Pictures paired with source code:
*** Begin section ***

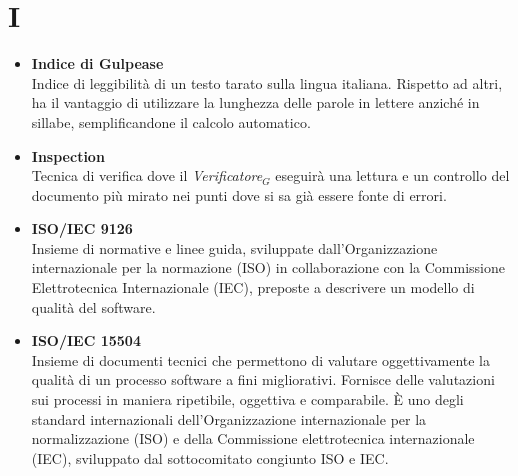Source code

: \chapter{I} \label{I}
\begin{itemize}
	\item \textbf{Indice di Gulpease}\\
	Indice di leggibilità di un testo tarato sulla lingua italiana.
	Rispetto ad altri, ha il vantaggio di utilizzare la lunghezza delle parole in lettere anziché in sillabe, semplificandone il calcolo automatico.
	
	\item \textbf{Inspection}\\
	Tecnica di verifica dove il	\textit{Verificatore$_G$} eseguirà una lettura e un controllo del documento più mirato nei punti dove si sa già essere fonte di errori.
		
	\item \textbf{ISO/IEC 9126}\\
	Insieme di normative e linee guida, sviluppate dall’Organizzazione internazionale per la
	normazione (ISO) in collaborazione con la Commissione Elettrotecnica Internazionale (IEC),
	preposte a descrivere un modello di qualità del software.
	
	\item \textbf{ISO/IEC 15504}\\
	Insieme di documenti tecnici che permettono di valutare oggettivamente la qualità di un processo software a fini migliorativi. 
	Fornisce delle valutazioni sui processi in maniera ripetibile, oggettiva e comparabile. È uno degli standard internazionali dell’Organizzazione internazionale per la normalizzazione (ISO) e della Commissione elettrotecnica internazionale
	(IEC), sviluppato dal sottocomitato congiunto ISO e IEC.

	
	
	
\end{itemize}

*** End section ***

What the exercise asks: For the word "Indice", find all matching lines in the entries above and copy them out.

Expected answer:
	\item \textbf{Indice di Gulpease}\\
	Indice di leggibilità di un testo tarato sulla lingua italiana.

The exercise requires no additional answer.